:: DATA ::

++++

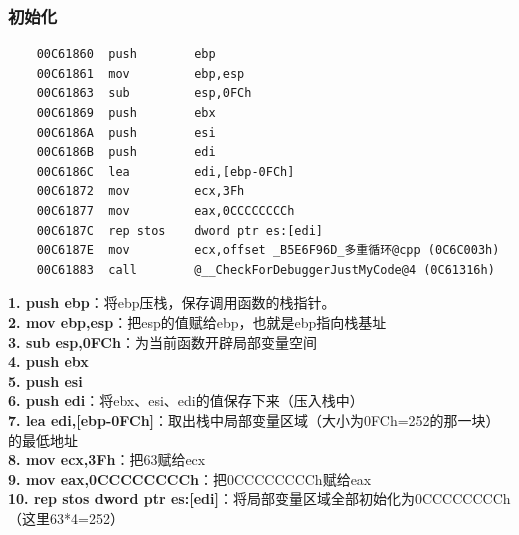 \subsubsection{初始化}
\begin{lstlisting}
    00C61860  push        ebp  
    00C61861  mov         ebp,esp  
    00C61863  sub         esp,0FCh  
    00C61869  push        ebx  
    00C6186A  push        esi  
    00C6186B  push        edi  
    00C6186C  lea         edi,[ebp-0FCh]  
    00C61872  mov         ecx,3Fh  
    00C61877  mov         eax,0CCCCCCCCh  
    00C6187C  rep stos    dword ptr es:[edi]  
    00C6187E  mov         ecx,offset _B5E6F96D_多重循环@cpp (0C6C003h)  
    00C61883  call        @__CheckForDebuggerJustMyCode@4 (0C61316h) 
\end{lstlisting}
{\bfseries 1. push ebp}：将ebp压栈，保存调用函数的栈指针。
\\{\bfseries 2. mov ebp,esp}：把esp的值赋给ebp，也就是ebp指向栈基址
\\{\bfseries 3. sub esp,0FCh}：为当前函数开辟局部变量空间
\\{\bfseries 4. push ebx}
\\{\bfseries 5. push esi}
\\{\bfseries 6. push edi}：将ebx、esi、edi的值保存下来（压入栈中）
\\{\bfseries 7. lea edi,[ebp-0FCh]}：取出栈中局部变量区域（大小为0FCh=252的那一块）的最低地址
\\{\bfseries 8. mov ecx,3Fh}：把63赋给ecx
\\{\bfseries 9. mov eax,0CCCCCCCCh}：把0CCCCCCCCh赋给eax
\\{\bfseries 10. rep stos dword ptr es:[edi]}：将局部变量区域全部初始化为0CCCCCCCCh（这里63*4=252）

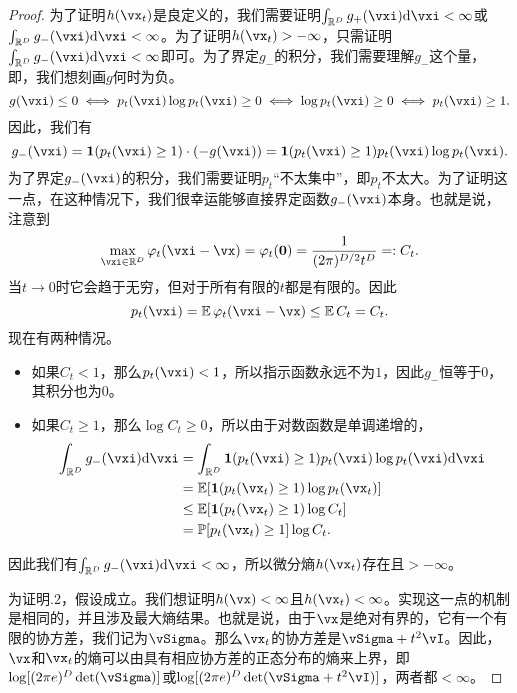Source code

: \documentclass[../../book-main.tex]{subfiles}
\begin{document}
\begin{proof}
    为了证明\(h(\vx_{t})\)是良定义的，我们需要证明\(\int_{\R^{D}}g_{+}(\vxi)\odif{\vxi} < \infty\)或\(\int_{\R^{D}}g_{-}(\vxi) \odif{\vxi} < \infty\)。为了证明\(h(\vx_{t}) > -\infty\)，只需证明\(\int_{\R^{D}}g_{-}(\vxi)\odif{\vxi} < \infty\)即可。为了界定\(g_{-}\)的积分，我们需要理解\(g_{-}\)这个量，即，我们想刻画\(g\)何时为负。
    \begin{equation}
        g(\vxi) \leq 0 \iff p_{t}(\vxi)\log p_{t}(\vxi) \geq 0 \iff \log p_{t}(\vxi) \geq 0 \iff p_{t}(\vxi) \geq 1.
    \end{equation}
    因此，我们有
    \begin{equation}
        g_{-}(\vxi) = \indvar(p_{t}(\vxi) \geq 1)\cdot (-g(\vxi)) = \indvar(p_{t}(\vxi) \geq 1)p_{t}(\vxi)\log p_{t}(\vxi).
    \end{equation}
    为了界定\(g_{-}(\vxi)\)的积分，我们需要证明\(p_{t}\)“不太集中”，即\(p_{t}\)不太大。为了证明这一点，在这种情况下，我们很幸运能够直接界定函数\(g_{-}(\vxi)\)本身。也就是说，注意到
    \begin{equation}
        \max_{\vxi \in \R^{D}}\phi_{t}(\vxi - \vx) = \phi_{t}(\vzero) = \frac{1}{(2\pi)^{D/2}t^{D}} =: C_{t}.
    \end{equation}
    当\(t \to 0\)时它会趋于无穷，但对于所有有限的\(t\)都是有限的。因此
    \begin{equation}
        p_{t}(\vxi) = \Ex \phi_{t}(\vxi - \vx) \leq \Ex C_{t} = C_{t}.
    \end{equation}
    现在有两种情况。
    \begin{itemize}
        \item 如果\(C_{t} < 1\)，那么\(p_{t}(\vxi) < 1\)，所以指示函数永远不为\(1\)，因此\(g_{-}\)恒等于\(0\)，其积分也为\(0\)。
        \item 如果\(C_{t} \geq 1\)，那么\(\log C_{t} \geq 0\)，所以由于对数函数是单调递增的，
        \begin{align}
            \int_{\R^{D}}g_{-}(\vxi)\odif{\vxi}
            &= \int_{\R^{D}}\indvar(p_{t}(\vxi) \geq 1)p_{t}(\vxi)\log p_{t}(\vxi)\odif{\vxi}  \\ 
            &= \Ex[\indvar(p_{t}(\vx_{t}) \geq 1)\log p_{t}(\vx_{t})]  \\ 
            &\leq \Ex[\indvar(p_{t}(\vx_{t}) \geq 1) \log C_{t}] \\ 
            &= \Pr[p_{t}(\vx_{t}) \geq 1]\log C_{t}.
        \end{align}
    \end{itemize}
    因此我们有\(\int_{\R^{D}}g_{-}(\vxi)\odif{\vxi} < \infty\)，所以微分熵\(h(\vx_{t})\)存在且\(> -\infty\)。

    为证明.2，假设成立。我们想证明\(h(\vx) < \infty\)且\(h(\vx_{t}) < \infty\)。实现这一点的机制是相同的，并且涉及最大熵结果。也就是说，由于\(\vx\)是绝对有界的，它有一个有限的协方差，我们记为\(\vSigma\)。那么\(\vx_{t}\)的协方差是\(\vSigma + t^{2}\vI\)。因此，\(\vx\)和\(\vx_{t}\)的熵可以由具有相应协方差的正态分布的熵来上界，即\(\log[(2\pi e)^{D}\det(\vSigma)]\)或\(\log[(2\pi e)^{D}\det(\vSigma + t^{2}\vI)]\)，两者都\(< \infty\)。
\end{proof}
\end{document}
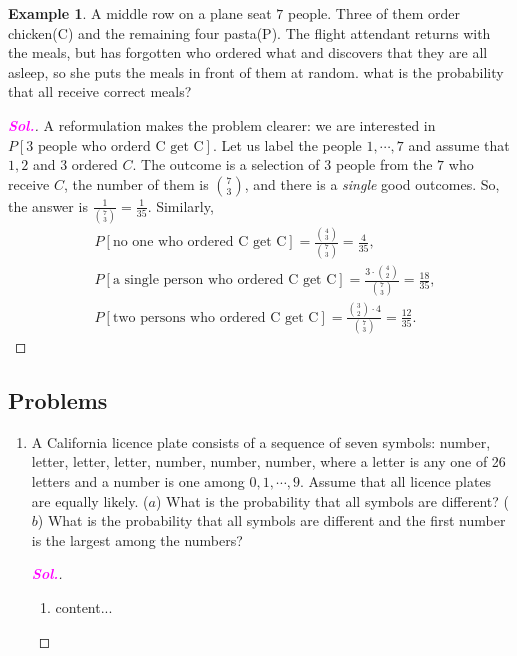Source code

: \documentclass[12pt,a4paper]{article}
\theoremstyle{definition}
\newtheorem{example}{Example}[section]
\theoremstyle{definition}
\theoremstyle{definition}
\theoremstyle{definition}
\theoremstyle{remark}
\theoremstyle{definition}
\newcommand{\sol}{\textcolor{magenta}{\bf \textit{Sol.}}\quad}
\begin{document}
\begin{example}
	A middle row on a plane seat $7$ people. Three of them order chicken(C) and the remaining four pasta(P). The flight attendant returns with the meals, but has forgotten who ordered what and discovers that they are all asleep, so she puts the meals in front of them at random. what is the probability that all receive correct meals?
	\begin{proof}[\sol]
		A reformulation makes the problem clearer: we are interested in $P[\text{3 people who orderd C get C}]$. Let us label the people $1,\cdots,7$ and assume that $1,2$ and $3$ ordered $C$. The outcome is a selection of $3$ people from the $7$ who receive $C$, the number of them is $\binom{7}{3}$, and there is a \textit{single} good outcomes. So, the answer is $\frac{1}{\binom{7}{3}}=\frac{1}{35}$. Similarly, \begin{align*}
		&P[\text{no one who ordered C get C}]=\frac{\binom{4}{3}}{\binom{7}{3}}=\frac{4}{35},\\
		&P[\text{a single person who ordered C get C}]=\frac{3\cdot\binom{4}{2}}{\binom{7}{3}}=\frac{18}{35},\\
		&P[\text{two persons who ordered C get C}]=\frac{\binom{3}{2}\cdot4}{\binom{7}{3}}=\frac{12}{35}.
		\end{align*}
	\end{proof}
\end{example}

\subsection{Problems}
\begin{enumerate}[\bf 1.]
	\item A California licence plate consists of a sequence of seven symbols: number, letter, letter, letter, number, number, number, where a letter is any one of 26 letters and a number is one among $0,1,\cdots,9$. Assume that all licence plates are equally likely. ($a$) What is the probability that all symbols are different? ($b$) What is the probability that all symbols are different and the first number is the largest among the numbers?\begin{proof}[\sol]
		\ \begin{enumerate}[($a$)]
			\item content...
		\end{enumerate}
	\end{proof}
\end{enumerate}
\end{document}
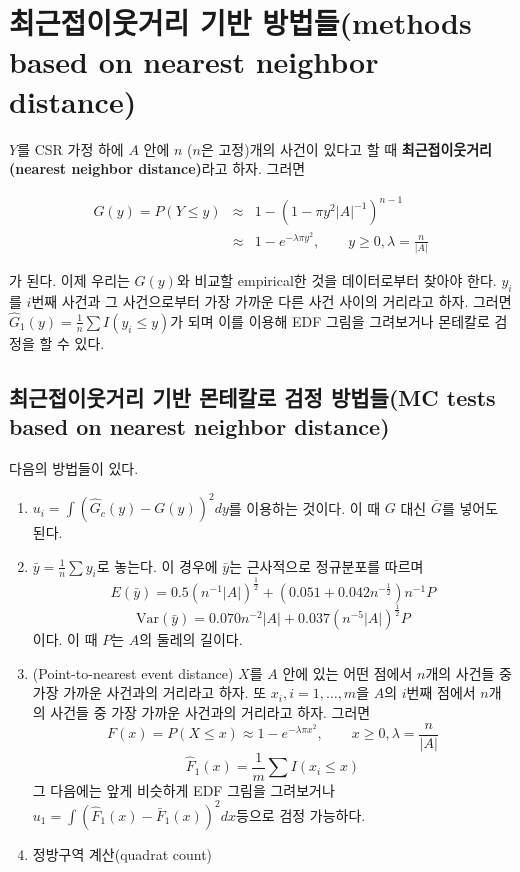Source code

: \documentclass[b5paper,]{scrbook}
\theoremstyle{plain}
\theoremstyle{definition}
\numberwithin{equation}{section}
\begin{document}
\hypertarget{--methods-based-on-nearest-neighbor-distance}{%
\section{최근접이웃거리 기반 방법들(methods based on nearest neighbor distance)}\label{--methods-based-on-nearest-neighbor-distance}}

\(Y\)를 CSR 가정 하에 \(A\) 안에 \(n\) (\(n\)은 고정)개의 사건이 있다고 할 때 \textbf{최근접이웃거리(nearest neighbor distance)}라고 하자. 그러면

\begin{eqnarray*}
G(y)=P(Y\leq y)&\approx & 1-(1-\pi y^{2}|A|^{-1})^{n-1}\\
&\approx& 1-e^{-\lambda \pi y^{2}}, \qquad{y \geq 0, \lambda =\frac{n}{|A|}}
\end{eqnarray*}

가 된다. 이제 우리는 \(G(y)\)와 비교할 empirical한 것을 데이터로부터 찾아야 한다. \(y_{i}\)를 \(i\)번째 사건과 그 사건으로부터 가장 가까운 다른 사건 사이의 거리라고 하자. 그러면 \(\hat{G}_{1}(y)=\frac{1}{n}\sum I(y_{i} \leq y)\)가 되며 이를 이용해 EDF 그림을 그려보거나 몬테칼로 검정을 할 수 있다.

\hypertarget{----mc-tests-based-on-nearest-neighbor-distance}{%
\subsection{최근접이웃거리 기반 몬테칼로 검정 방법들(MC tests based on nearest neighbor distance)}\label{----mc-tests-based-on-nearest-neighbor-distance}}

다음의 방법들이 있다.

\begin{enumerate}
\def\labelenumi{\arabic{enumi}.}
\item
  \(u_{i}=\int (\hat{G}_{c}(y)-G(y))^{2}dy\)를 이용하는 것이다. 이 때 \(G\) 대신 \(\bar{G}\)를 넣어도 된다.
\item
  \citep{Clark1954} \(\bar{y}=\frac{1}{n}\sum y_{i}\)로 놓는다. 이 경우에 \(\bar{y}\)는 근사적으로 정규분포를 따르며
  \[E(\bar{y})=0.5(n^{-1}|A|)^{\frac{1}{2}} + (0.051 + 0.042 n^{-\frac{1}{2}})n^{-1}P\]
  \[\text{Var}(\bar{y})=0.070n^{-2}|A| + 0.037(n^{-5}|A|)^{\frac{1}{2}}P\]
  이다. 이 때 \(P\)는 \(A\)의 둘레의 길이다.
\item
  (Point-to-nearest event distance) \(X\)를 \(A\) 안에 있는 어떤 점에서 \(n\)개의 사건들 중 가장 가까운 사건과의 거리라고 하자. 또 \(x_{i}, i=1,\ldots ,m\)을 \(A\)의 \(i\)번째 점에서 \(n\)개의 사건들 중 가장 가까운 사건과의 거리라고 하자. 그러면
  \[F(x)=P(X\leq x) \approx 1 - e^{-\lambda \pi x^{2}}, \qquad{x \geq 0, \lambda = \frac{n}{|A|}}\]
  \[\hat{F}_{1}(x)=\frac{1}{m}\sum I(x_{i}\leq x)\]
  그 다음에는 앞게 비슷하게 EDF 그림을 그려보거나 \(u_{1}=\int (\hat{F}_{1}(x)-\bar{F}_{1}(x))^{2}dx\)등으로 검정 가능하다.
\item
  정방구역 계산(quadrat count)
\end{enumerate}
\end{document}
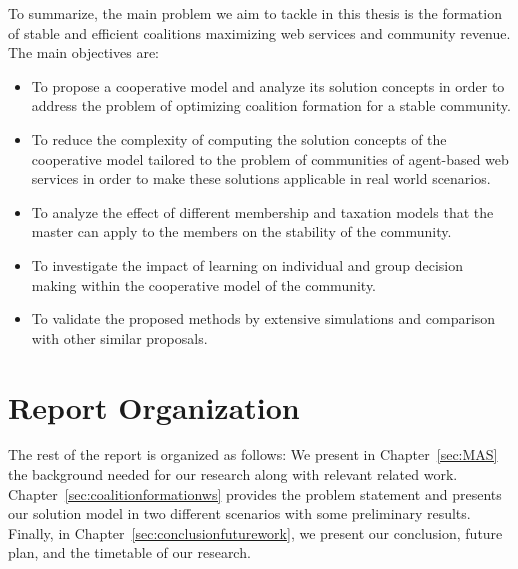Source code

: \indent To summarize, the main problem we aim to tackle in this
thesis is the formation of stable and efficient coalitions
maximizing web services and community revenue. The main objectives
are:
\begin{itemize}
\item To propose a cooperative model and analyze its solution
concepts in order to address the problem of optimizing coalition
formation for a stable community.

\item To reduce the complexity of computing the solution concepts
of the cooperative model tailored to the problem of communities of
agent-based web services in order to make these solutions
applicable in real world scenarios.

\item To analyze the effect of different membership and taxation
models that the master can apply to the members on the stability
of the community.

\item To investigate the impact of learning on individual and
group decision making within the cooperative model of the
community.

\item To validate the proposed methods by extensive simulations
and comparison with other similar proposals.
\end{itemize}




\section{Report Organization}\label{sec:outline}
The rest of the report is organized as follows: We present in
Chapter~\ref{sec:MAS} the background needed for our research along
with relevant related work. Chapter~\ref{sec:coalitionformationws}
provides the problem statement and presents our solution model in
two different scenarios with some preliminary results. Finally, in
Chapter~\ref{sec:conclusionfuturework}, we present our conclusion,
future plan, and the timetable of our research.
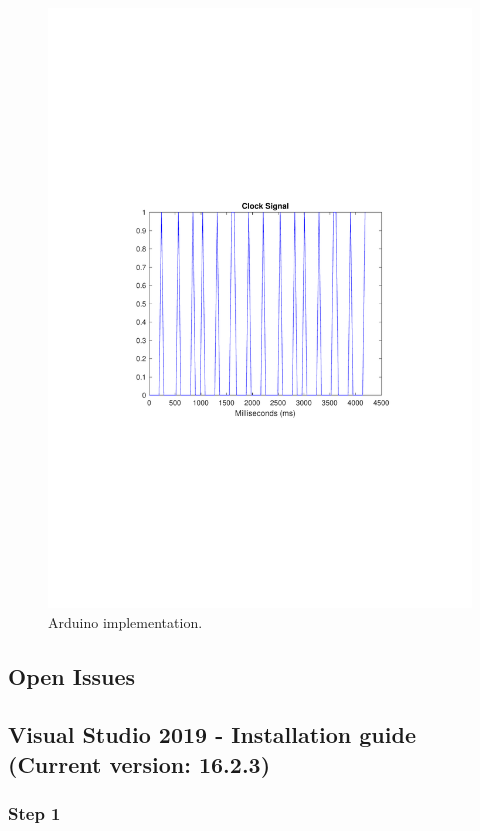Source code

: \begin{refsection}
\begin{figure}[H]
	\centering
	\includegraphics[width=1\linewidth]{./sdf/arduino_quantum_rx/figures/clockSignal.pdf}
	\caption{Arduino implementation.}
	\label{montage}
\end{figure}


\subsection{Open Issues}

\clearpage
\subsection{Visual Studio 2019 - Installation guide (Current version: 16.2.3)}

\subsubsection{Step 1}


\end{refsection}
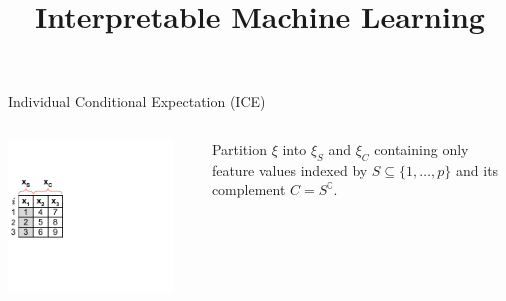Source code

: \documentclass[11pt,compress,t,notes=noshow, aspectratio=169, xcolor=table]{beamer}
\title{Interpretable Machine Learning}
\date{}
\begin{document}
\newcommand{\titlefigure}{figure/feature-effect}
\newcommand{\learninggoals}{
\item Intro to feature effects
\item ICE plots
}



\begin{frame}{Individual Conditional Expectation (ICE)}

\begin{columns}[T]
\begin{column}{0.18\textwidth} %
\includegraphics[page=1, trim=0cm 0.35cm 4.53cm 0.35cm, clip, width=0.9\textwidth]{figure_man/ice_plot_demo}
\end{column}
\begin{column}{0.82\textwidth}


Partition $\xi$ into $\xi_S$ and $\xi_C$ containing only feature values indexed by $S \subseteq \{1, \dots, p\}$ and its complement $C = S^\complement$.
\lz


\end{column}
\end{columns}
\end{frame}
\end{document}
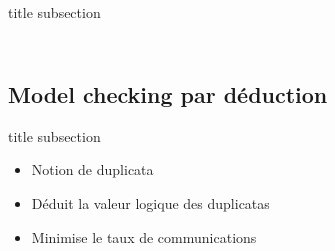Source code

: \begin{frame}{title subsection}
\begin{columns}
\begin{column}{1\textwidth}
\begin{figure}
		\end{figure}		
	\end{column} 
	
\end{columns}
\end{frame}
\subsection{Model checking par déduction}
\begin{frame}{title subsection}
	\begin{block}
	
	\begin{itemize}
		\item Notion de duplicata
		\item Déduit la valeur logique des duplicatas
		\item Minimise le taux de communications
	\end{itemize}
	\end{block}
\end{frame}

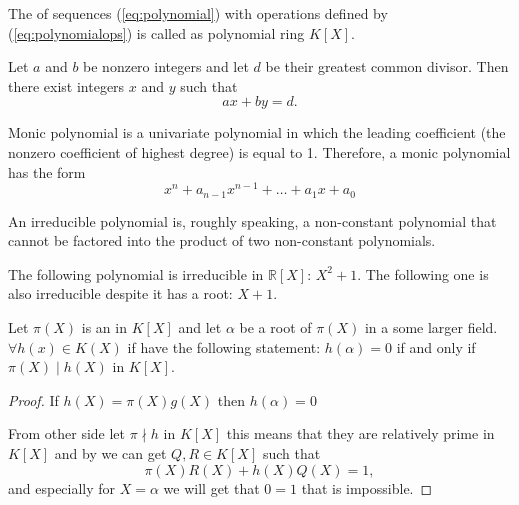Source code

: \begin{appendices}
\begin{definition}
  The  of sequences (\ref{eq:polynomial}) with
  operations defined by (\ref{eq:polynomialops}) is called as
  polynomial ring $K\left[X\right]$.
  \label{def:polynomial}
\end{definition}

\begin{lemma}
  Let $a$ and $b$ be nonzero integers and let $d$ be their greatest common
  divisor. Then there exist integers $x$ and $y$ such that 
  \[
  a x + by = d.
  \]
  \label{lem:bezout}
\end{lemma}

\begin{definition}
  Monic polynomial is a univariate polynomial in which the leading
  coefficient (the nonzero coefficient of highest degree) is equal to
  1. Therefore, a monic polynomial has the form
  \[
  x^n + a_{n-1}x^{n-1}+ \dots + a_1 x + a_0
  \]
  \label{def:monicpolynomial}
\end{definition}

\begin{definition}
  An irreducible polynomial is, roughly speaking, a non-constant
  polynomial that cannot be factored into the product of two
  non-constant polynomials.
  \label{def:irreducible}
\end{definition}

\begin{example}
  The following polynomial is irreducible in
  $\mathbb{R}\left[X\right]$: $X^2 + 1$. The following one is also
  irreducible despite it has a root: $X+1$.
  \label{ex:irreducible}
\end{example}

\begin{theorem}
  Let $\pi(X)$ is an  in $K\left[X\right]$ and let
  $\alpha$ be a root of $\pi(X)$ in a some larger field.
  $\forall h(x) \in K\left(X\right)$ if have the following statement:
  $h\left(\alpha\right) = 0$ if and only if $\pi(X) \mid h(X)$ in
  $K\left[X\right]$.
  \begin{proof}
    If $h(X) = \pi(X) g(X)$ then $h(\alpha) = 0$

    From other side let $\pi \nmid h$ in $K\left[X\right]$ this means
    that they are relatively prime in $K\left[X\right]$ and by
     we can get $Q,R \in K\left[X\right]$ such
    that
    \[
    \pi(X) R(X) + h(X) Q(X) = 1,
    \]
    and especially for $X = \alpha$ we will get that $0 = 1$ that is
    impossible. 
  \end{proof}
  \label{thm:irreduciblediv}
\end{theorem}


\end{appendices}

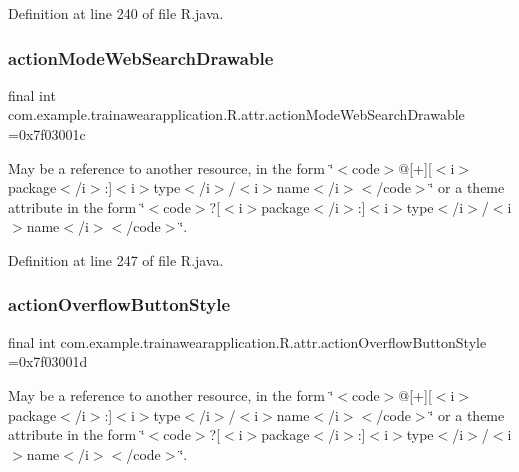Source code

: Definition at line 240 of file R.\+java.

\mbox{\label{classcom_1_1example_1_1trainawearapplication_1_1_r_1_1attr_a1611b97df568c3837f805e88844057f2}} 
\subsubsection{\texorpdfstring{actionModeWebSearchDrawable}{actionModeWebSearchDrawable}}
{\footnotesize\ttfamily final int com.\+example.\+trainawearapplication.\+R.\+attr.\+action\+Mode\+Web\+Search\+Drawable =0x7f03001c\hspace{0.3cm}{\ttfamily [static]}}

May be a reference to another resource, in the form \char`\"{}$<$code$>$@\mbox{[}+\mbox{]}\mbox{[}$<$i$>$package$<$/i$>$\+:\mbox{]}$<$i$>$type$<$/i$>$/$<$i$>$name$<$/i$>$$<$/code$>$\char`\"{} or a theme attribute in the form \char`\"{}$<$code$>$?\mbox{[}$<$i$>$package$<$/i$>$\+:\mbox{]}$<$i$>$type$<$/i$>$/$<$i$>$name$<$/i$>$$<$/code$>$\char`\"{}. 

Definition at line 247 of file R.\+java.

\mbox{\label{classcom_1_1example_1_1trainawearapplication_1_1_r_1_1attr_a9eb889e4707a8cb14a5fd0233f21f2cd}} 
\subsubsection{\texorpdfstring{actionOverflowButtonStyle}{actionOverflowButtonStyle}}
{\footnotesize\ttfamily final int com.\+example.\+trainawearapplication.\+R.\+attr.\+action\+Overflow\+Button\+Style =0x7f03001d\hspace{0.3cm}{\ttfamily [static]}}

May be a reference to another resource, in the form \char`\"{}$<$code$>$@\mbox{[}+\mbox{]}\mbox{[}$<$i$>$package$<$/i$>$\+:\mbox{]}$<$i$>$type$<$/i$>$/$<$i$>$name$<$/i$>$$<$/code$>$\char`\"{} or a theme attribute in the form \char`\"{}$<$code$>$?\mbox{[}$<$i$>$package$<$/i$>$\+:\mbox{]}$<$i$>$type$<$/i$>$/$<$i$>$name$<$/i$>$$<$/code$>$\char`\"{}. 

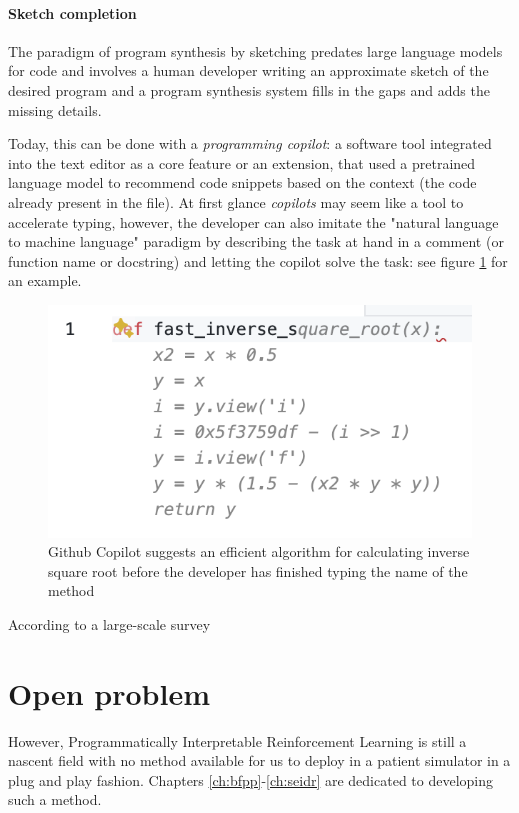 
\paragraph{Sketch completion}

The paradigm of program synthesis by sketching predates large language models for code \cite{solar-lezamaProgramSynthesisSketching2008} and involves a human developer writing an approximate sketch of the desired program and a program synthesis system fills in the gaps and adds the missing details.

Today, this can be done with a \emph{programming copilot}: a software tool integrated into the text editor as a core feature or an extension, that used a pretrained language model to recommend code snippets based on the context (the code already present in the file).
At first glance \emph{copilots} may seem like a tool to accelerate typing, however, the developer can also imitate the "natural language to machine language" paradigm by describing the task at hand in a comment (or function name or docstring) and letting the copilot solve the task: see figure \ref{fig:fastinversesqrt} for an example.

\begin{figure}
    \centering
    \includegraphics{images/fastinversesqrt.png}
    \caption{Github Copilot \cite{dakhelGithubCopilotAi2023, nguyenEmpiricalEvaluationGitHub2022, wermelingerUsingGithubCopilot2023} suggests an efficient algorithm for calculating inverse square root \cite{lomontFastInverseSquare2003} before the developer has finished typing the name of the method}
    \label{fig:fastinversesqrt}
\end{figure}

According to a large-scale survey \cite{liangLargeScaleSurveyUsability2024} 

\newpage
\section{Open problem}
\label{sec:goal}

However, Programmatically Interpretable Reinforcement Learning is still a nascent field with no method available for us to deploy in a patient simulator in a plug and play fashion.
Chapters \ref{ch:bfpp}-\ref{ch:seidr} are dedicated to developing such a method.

++++

:: EXERCISE DETAILS ::
Go through the material and copy every line in which the word "distance" occurs.

:: TASK ANSWER ::
\hypertarget{--methods-based-on-nearest-neighbor-distance}{%
\section{최근접이웃거리 기반 방법들(methods based on nearest neighbor distance)}\label{--methods-based-on-nearest-neighbor-distance}}
\(Y\)를 CSR 가정 하에 \(A\) 안에 \(n\) (\(n\)은 고정)개의 사건이 있다고 할 때 \textbf{최근접이웃거리(nearest neighbor distance)}라고 하자. 그러면
\hypertarget{----mc-tests-based-on-nearest-neighbor-distance}{%
\subsection{최근접이웃거리 기반 몬테칼로 검정 방법들(MC tests based on nearest neighbor distance)}\label{----mc-tests-based-on-nearest-neighbor-distance}}
  (Point-to-nearest event distance) \(X\)를 \(A\) 안에 있는 어떤 점에서 \(n\)개의 사건들 중 가장 가까운 사건과의 거리라고 하자. 또 \(x_{i}, i=1,\ldots ,m\)을 \(A\)의 \(i\)번째 점에서 \(n\)개의 사건들 중 가장 가까운 사건과의 거리라고 하자. 그러면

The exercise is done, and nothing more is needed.